■ What to work on: Where a line of the records contains the word "problem", show that line.

*** Source information ***

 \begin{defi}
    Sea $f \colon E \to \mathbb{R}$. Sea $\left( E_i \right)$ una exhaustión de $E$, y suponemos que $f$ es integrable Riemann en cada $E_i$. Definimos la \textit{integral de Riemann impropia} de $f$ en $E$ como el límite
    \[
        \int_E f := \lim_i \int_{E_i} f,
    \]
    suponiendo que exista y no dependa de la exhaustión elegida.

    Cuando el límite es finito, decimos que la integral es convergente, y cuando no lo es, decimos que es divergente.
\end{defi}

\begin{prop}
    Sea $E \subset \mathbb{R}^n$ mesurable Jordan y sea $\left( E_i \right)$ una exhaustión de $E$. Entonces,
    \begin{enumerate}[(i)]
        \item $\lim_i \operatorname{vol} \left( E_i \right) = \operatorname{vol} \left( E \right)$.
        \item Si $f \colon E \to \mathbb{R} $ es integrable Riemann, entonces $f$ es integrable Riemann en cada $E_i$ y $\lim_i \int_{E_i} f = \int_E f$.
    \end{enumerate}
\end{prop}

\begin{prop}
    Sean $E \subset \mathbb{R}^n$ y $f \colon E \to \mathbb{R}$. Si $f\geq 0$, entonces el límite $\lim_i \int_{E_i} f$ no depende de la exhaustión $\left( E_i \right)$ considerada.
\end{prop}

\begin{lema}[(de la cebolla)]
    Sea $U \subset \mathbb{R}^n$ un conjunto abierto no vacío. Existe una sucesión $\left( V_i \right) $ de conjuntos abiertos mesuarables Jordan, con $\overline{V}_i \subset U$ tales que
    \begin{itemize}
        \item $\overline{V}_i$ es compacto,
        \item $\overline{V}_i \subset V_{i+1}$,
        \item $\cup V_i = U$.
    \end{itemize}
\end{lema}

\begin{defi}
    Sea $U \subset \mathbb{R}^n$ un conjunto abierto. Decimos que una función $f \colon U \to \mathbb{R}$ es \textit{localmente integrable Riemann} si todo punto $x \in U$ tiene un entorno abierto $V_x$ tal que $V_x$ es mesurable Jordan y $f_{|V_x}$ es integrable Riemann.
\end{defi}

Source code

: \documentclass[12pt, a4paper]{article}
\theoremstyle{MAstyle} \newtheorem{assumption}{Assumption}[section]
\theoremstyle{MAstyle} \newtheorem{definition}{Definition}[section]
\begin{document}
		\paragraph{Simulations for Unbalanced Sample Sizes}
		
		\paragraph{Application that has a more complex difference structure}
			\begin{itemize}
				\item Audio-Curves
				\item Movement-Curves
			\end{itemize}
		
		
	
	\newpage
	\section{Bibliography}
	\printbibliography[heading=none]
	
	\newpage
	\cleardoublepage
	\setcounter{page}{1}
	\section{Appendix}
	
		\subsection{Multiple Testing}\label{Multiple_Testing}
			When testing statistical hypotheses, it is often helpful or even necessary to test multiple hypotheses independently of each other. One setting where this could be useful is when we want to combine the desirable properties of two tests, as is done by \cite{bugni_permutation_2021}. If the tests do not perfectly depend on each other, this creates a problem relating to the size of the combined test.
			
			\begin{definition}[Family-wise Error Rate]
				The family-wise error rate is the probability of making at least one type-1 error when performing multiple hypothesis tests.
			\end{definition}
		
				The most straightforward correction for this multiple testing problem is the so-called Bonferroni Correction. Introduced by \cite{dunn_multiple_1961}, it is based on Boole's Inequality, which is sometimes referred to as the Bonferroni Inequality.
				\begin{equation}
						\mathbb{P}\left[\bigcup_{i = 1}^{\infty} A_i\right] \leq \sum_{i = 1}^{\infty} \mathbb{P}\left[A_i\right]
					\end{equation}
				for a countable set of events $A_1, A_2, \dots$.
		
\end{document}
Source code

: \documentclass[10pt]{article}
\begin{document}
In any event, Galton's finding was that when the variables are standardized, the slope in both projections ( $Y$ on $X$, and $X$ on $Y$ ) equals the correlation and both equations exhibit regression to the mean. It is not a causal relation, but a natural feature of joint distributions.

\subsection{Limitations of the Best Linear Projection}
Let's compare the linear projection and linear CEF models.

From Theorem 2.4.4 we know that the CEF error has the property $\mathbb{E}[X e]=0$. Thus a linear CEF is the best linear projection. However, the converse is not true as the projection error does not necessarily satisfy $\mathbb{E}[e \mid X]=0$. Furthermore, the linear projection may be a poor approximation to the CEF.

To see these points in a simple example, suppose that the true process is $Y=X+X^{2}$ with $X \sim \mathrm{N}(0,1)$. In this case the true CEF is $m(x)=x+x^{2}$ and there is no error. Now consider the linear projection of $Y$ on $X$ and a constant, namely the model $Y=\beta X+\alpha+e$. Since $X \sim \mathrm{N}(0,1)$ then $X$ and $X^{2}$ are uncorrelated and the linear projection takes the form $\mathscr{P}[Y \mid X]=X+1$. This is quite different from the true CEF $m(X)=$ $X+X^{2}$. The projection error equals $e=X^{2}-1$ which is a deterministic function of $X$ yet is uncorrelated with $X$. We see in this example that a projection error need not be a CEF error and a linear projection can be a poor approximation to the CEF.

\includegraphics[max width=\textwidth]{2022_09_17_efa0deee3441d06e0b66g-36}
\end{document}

***

■ Result of the task:
			When testing statistical hypotheses, it is often helpful or even necessary to test multiple hypotheses independently of each other. One setting where this could be useful is when we want to combine the desirable properties of two tests, as is done by \cite{bugni_permutation_2021}. If the tests do not perfectly depend on each other, this creates a problem relating to the size of the combined test.
				The most straightforward correction for this multiple testing problem is the so-called Bonferroni Correction. Introduced by \cite{dunn_multiple_1961}, it is based on Boole's Inequality, which is sometimes referred to as the Bonferroni Inequality.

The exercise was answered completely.